- [TASK REQUIREMENTS]:
Repeat the entries exactly. Leave nothing out.

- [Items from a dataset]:
********************
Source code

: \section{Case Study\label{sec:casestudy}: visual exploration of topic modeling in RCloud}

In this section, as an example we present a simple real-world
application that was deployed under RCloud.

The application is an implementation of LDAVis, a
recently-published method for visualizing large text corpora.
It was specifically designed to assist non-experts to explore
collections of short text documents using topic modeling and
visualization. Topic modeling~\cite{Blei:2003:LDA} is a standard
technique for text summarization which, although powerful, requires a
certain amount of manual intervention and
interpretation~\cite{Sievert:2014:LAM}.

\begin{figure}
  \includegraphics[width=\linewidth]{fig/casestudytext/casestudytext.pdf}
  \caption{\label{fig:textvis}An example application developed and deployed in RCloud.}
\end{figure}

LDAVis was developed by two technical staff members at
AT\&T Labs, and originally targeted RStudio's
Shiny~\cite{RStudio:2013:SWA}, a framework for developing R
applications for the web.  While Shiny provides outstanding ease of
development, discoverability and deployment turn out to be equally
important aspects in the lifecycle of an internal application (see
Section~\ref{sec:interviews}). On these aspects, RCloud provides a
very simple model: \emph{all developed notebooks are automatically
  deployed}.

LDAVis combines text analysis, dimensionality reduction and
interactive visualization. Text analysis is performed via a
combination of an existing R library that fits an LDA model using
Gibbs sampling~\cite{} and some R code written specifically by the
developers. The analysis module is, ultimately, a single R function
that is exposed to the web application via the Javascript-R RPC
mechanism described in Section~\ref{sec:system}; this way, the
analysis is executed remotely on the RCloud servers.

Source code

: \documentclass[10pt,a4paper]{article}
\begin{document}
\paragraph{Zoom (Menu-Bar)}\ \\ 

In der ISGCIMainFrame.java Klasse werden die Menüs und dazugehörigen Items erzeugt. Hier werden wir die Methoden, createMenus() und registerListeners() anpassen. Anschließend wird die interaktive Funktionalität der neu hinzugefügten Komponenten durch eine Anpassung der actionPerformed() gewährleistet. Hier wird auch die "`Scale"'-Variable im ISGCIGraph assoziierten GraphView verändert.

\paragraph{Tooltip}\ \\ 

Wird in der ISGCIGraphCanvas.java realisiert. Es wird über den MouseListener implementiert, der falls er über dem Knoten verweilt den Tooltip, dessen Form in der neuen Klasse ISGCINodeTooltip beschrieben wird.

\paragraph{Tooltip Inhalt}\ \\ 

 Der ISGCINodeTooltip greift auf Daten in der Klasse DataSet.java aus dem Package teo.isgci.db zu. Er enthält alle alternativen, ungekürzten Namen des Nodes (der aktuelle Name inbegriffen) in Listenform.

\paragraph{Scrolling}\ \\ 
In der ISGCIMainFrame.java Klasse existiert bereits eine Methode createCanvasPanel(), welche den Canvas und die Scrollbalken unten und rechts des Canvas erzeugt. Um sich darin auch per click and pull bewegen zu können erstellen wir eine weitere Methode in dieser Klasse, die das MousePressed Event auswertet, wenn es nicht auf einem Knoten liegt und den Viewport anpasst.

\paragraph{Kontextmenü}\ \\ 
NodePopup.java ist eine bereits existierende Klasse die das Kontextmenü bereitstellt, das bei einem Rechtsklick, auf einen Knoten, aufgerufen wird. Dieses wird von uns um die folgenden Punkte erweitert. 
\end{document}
********************
- [TASK RESPONSE]:
Source code

: \section{Case Study\label{sec:casestudy}: visual exploration of topic modeling in RCloud}

In this section, as an example we present a simple real-world
application that was deployed under RCloud.

The application is an implementation of LDAVis, a
recently-published method for visualizing large text corpora.
It was specifically designed to assist non-experts to explore
collections of short text documents using topic modeling and
visualization. Topic modeling~\cite{Blei:2003:LDA} is a standard
technique for text summarization which, although powerful, requires a
certain amount of manual intervention and
interpretation~\cite{Sievert:2014:LAM}.

\begin{figure}
  \includegraphics[width=\linewidth]{fig/casestudytext/casestudytext.pdf}
  \caption{\label{fig:textvis}An example application developed and deployed in RCloud.}
\end{figure}

LDAVis was developed by two technical staff members at
AT\&T Labs, and originally targeted RStudio's
Shiny~\cite{RStudio:2013:SWA}, a framework for developing R
applications for the web.  While Shiny provides outstanding ease of
development, discoverability and deployment turn out to be equally
important aspects in the lifecycle of an internal application (see
Section~\ref{sec:interviews}). On these aspects, RCloud provides a
very simple model: \emph{all developed notebooks are automatically
  deployed}.

LDAVis combines text analysis, dimensionality reduction and
interactive visualization. Text analysis is performed via a
combination of an existing R library that fits an LDA model using
Gibbs sampling~\cite{} and some R code written specifically by the
developers. The analysis module is, ultimately, a single R function
that is exposed to the web application via the Javascript-R RPC
mechanism described in Section~\ref{sec:system}; this way, the
analysis is executed remotely on the RCloud servers.

Source code

: \documentclass[10pt,a4paper]{article}
\begin{document}
\paragraph{Zoom (Menu-Bar)}\ \\ 

In der ISGCIMainFrame.java Klasse werden die Menüs und dazugehörigen Items erzeugt. Hier werden wir die Methoden, createMenus() und registerListeners() anpassen. Anschließend wird die interaktive Funktionalität der neu hinzugefügten Komponenten durch eine Anpassung der actionPerformed() gewährleistet. Hier wird auch die "`Scale"'-Variable im ISGCIGraph assoziierten GraphView verändert.

\paragraph{Tooltip}\ \\ 

Wird in der ISGCIGraphCanvas.java realisiert. Es wird über den MouseListener implementiert, der falls er über dem Knoten verweilt den Tooltip, dessen Form in der neuen Klasse ISGCINodeTooltip beschrieben wird.

\paragraph{Tooltip Inhalt}\ \\ 

 Der ISGCINodeTooltip greift auf Daten in der Klasse DataSet.java aus dem Package teo.isgci.db zu. Er enthält alle alternativen, ungekürzten Namen des Nodes (der aktuelle Name inbegriffen) in Listenform.

\paragraph{Scrolling}\ \\ 
In der ISGCIMainFrame.java Klasse existiert bereits eine Methode createCanvasPanel(), welche den Canvas und die Scrollbalken unten und rechts des Canvas erzeugt. Um sich darin auch per click and pull bewegen zu können erstellen wir eine weitere Methode in dieser Klasse, die das MousePressed Event auswertet, wenn es nicht auf einem Knoten liegt und den Viewport anpasst.

\paragraph{Kontextmenü}\ \\ 
NodePopup.java ist eine bereits existierende Klasse die das Kontextmenü bereitstellt, das bei einem Rechtsklick, auf einen Knoten, aufgerufen wird. Dieses wird von uns um die folgenden Punkte erweitert. 
\end{document}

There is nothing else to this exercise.